To say I learned a lot about my grandma is an understatement…

10:25pm: I’m currently playing Cards Against Humanity with three 20 year olds and my grandma and cannot find a bottle of wine in this house to save myself. Commence the panic attack.


Me. Three 20-year-olds. My grandma. No wine. No beer. No liquor of any sort. No nothing. You know you’re at your mom’s house when…

10:57pm: “Queefing. I have no idea what that word is but I like it. Who threw queefing? What is it?” 

And so it began. Yes. We had to explain what “queefing” is to Grandma.

Of course, it spreads like wildfire on Facebook and Twitter….because some things are just too good to not share with the world — and my mother since she was out of town whose only response was: “I wish I had been there. Oh wait….maybe not, then I probably would have been the one who got to explain it to her.”

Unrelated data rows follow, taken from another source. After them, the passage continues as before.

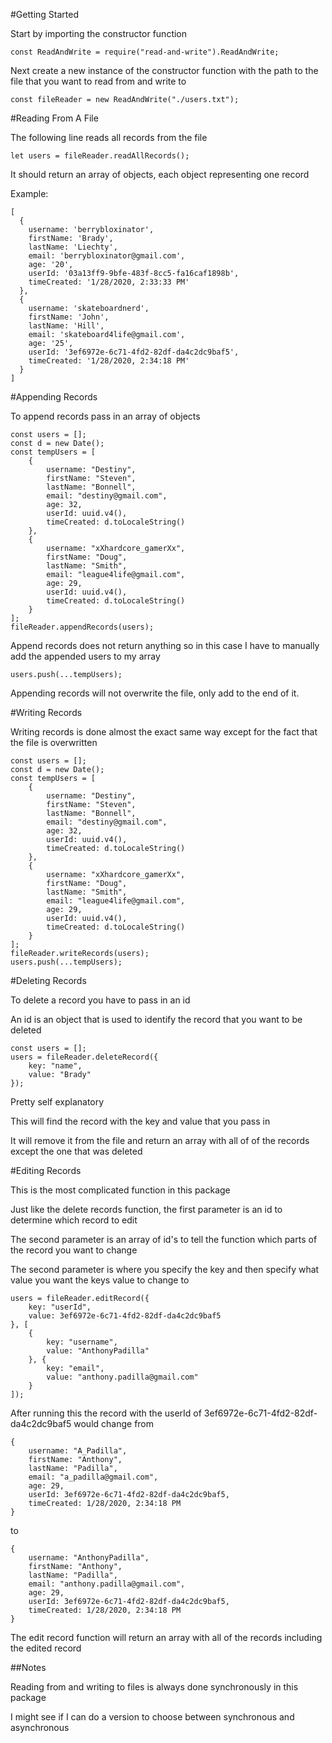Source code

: #Getting Started

Start by importing the constructor function

```
const ReadAndWrite = require("read-and-write").ReadAndWrite;
```

Next create a new instance of the constructor function with the path to the file that you want to read from and write to

```
const fileReader = new ReadAndWrite("./users.txt");
```

#Reading From A File

The following line reads all records from the file

```
let users = fileReader.readAllRecords();
```

It should return an array of objects, each object representing one record

Example:
```
[
  {
    username: 'berrybloxinator',
    firstName: 'Brady',
    lastName: 'Liechty',
    email: 'berrybloxinator@gmail.com',
    age: '20',
    userId: '03a13ff9-9bfe-483f-8cc5-fa16caf1898b',
    timeCreated: '1/28/2020, 2:33:33 PM'
  },
  {
    username: 'skateboardnerd',
    firstName: 'John',
    lastName: 'Hill',
    email: 'skateboard4life@gmail.com',
    age: '25',
    userId: '3ef6972e-6c71-4fd2-82df-da4c2dc9baf5',
    timeCreated: '1/28/2020, 2:34:18 PM'
  }
]

```

#Appending Records

To append records pass in an array of objects

```
const users = [];
const d = new Date();
const tempUsers = [
    {
        username: "Destiny",
        firstName: "Steven",
        lastName: "Bonnell",
        email: "destiny@gmail.com",
        age: 32,
        userId: uuid.v4(),
        timeCreated: d.toLocaleString()
    },
    {
        username: "xXhardcore_gamerXx",
        firstName: "Doug",
        lastName: "Smith",
        email: "league4life@gmail.com",
        age: 29,
        userId: uuid.v4(),
        timeCreated: d.toLocaleString()
    }
];
fileReader.appendRecords(users);
```

Append records does not return anything so in this case I have to manually add the appended users to my array

```
users.push(...tempUsers);
```

Appending records will not overwrite the file, only add to the end of it.

#Writing Records

Writing records is done almost the exact same way except for the fact that the file is overwritten

```
const users = [];
const d = new Date();
const tempUsers = [
    {
        username: "Destiny",
        firstName: "Steven",
        lastName: "Bonnell",
        email: "destiny@gmail.com",
        age: 32,
        userId: uuid.v4(),
        timeCreated: d.toLocaleString()
    },
    {
        username: "xXhardcore_gamerXx",
        firstName: "Doug",
        lastName: "Smith",
        email: "league4life@gmail.com",
        age: 29,
        userId: uuid.v4(),
        timeCreated: d.toLocaleString()
    }
];
fileReader.writeRecords(users);
users.push(...tempUsers);
```

#Deleting Records

To delete a record you have to pass in an id

An id is an object that is used to identify the record that you want to be deleted

```
const users = [];
users = fileReader.deleteRecord({
    key: "name",
    value: "Brady"
});
```

Pretty self explanatory

This will find the record with the key and value that you pass in

It will remove it from the file and return an array with all of of the records except the one that was deleted

#Editing Records

This is the most complicated function in this package

Just like the delete records function, the first parameter is an id to determine which record to edit

The second parameter is an array of id's to tell the function which parts of the record you want to change

The second parameter is where you specify the key and then specify what value you want the keys value to change to

```
users = fileReader.editRecord({
    key: "userId",
    value: 3ef6972e-6c71-4fd2-82df-da4c2dc9baf5
}, [
    {
        key: "username",
        value: "AnthonyPadilla"
    }, {
        key: "email",
        value: "anthony.padilla@gmail.com"
    }
]);
```

After running this the record with the userId of 3ef6972e-6c71-4fd2-82df-da4c2dc9baf5 would change from

```
{
    username: "A_Padilla",
    firstName: "Anthony",
    lastName: "Padilla",
    email: "a_padilla@gmail.com",
    age: 29,
    userId: 3ef6972e-6c71-4fd2-82df-da4c2dc9baf5,
    timeCreated: 1/28/2020, 2:34:18 PM
}
```

to

```
{
    username: "AnthonyPadilla",
    firstName: "Anthony",
    lastName: "Padilla",
    email: "anthony.padilla@gmail.com",
    age: 29,
    userId: 3ef6972e-6c71-4fd2-82df-da4c2dc9baf5,
    timeCreated: 1/28/2020, 2:34:18 PM
}
```

The edit record function will return an array with all of the records including the edited record

##Notes

Reading from and writing to files is always done synchronously in this package

I might see if I can do a version to choose between synchronous and asynchronous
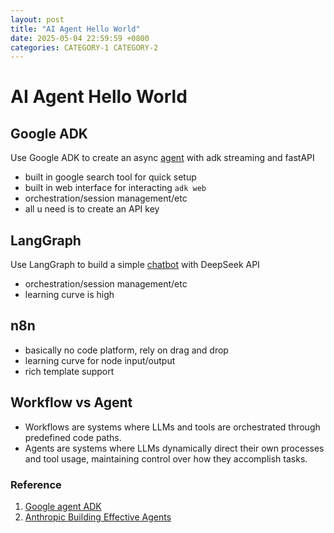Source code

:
 ```yaml
---
layout: post
title: "AI Agent Hello World"
date: 2025-05-04 22:59:59 +0800
categories: CATEGORY-1 CATEGORY-2
---
```


# AI Agent Hello World

##  Google ADK
Use Google ADK to create an async [agent](https://google.github.io/adk-docs/get-started/quickstart-streaming/#5.-build-custom-app) with adk streaming and fastAPI
* built in google search tool for quick setup
* built in web interface for interacting `adk web`
* orchestration/session management/etc
* all u need is to create an API key 


## LangGraph
Use LangGraph to build a simple [chatbot](https://langchain-ai.github.io/langgraph/tutorials/introduction/#part-3-adding-memory-to-the-chatbot) with DeepSeek API
* orchestration/session management/etc
* learning curve is high 

## n8n
* basically no code platform, rely on drag and drop
* learning curve for node input/output
* rich template support


## Workflow vs Agent
* Workflows are systems where LLMs and tools are orchestrated through predefined code paths.
* Agents are systems where LLMs dynamically direct their own processes and tool usage, maintaining control over how they accomplish tasks.

### Reference
1. [Google agent ADK](https://developers.googleblog.com/en/agent-development-kit-easy-to-build-multi-agent-applications/)
2. [Anthropic Building Effective Agents](https://www.anthropic.com/engineering/building-effective-agents)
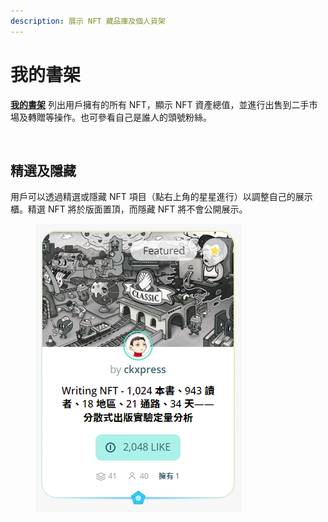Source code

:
 ```yaml
---
description: 展示 NFT 藏品庫及個人貨架
---
```


# 我的書架

[**我的書架**](https://liker.land/dashboard) 列出用戶擁有的所有 NFT，顯示 NFT 資產總值，並進行出售到二手市場及轉贈等操作。也可參看自己是誰人的頭號粉絲。

<figure><img src="broken-reference" alt=""><figcaption></figcaption></figure>

## 精選及隱藏

用戶可以透過精選或隱藏 NFT 項目（點右上角的星星進行）以調整自己的展示櫃。精選 NFT 將於版面置頂，而隱藏 NFT 將不會公開展示。

<figure><img src="../../.gitbook/assets/Featured NFT.png" alt=""><figcaption></figcaption></figure>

CAH11:04pm: (Shaking head in disgust) “I sure wish I had a card that said ‘My grandkids’ for this round.”

Well thanks, grandma.

11:09pm: (Reading the word “clitoris” on a card) “Cly-tore-itis. I know I have this part but I just don’t know how to pronounce it.”

Through laughing-induced tears, I Facebook it. Of course.

As quickly as my mom responds, you’d have thought she was sitting in the room playing too. It’s almost like she was there. “OMG! I am laughing so hard right now I have tears running down my face. We have to play agin tonight when I’m home. I’ll bring the wine!”

Psh. Get with it mom. We all know Grandma loves her sloe gin. But I’m down with wine. Bring as much as you please.

If you think Grandma is crazy, just you wait until you experience her with a sloe gin fizz or two in her. She’s a whole new type of wild.

Tuesday night. Round two. Two twenty-year olds. Me. Grandma. Mom.

Thankfully this time around, there’s a bottle of sloe gin, a bottle of wine, and a 12-pack of Bud Light cans (gross, but desperate times call for desperate measures). Time to get Grandma liquored up. This should be good.

10:04pm: “Hey! Where are you? Get out here and make me a sloe gin fizz!”

Grandma has spoken. Sloe gin fizz it is.

And we’re off.

11:19pm: “White people like __________.”

Down go the cards.

The results: Surprise Sex. Police Brutality. Lance Armstrong’s Missing Testicle. White Supremacy.

SISTER: “Okay, who threw the ‘Surprise Sex’ card?”
(Grandma looks around innocently avoiding eye contact)
GRANDMA: “Well I mean, who doesn’t love surprise sex? Now give me that black card. I won it fair and square.”

 Yes. That’s correct. My Grandma to throw the “Surprise Sex” card as something white people (and apparently everyone in general) like. You go, Grandma.

11:30pm: “Why do I hurt all over?”

Annnnnnd she wins again……this time with the “Three Dicks at the Same Time” card. This lady is unstoppable.

While Grandma might not have won (my mom did because she’s apparently just as crazy) either night, she definitely held her own. Despite her protests of “This game is so dumb. I don’t understand why you kids think it’s so funny,” I’m sure she was probably snickering on the inside thinking “Grandma’s still got it.” That she does.

In the words of one of my friends: “Fuck paying for a comedy show… Can I just come to ONE family function to meet this wonderful lady, please?”

Truer words have never been spoken. She’s nuts.